YOUR OBJECTIVE: Can you quote, word for word, every line from the first line of the records below through the line containing "[1.646 - 5.783] \\", and nothing else?

RECORDS FOR THE TASK:
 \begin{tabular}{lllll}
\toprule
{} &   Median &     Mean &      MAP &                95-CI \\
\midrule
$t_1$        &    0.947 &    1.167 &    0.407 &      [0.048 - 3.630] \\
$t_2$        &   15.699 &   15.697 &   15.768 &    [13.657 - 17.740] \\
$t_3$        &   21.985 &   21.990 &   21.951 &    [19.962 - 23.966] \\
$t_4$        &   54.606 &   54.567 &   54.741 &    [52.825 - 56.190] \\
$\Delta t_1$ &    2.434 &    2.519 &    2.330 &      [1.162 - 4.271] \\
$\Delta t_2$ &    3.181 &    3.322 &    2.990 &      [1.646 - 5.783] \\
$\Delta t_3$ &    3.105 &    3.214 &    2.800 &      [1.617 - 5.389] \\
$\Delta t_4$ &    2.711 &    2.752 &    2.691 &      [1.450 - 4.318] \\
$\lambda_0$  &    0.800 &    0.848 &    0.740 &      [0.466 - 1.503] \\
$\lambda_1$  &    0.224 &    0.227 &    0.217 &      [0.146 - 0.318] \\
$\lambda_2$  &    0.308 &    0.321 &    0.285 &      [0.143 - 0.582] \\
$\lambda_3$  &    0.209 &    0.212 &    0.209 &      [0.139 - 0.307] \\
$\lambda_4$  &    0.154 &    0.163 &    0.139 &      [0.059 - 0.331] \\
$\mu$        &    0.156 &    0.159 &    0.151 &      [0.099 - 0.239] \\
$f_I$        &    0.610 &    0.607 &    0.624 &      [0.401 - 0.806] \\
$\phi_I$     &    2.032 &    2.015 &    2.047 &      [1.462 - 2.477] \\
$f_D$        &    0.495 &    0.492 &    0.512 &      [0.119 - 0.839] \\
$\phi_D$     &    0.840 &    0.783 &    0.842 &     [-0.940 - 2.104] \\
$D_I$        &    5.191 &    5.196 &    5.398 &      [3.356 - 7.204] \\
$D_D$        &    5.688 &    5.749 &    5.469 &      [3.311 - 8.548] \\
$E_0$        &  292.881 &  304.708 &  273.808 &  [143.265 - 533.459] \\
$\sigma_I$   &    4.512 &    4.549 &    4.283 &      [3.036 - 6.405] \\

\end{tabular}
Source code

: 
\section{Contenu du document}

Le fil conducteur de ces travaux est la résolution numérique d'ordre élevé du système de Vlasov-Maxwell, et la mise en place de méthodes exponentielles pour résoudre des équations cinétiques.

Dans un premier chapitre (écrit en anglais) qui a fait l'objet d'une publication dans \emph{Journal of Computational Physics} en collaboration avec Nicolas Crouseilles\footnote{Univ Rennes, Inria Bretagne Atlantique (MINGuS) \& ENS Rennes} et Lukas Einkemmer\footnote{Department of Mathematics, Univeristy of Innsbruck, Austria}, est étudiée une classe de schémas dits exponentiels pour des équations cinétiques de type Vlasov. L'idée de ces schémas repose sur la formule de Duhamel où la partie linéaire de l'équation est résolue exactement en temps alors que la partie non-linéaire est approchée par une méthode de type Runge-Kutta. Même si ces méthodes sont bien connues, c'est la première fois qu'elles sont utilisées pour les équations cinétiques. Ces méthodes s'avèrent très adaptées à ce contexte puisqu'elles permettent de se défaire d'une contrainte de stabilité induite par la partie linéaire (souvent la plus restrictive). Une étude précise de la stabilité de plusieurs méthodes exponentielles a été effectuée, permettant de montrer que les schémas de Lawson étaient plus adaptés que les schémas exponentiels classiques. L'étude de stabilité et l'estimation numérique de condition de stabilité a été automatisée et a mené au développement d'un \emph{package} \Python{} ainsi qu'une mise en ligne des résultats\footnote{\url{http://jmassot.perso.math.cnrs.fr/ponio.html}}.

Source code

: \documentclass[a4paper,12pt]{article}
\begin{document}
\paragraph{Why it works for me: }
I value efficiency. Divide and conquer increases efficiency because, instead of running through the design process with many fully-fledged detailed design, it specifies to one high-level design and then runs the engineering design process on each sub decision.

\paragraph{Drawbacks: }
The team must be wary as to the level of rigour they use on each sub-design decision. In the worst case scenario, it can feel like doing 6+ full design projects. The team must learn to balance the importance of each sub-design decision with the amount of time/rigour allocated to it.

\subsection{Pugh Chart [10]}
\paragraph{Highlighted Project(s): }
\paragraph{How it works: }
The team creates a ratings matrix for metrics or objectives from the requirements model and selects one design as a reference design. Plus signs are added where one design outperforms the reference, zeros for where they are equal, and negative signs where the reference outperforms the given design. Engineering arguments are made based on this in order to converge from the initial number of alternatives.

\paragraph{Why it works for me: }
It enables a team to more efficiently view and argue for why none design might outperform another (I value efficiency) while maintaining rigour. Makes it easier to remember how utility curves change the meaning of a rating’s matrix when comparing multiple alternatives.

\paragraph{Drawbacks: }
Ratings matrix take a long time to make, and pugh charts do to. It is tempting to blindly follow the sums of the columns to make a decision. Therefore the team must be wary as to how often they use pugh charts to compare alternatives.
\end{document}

TASK SOLUTION:
 \begin{tabular}{lllll}
\toprule
{} &   Median &     Mean &      MAP &                95-CI \\
\midrule
$t_1$        &    0.947 &    1.167 &    0.407 &      [0.048 - 3.630] \\
$t_2$        &   15.699 &   15.697 &   15.768 &    [13.657 - 17.740] \\
$t_3$        &   21.985 &   21.990 &   21.951 &    [19.962 - 23.966] \\
$t_4$        &   54.606 &   54.567 &   54.741 &    [52.825 - 56.190] \\
$\Delta t_1$ &    2.434 &    2.519 &    2.330 &      [1.162 - 4.271] \\
$\Delta t_2$ &    3.181 &    3.322 &    2.990 &      [1.646 - 5.783] \\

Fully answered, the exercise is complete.